═════ Provided records

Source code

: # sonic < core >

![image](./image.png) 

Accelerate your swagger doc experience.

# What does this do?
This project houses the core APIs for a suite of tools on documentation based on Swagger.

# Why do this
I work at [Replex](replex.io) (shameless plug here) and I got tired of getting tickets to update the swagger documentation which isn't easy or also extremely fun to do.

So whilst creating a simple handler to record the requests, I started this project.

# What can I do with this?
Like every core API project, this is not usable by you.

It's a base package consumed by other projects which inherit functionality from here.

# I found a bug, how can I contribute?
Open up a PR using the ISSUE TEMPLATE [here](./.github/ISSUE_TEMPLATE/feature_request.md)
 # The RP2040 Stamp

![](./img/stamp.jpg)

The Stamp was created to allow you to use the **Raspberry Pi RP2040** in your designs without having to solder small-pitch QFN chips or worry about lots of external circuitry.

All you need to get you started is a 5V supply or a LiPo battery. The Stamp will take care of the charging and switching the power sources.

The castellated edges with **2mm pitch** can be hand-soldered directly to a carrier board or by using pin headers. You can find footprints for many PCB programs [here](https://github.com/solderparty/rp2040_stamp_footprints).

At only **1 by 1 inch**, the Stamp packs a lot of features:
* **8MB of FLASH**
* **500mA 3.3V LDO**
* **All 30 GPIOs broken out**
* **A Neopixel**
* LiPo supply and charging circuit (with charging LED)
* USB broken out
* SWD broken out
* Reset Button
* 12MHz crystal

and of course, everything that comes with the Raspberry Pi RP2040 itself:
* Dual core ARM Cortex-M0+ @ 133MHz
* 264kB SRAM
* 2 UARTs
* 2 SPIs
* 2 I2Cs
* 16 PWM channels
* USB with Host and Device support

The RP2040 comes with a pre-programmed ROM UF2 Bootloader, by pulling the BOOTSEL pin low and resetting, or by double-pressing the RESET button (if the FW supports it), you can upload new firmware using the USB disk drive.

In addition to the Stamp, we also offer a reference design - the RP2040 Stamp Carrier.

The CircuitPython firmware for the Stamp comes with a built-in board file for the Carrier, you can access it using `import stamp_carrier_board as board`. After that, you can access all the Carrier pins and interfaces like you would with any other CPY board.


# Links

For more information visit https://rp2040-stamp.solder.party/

══════════

Gather, from the listing above, every line carrying the word "broken".

▸ **Solution**:
* **All 30 GPIOs broken out**
* USB broken out
* SWD broken out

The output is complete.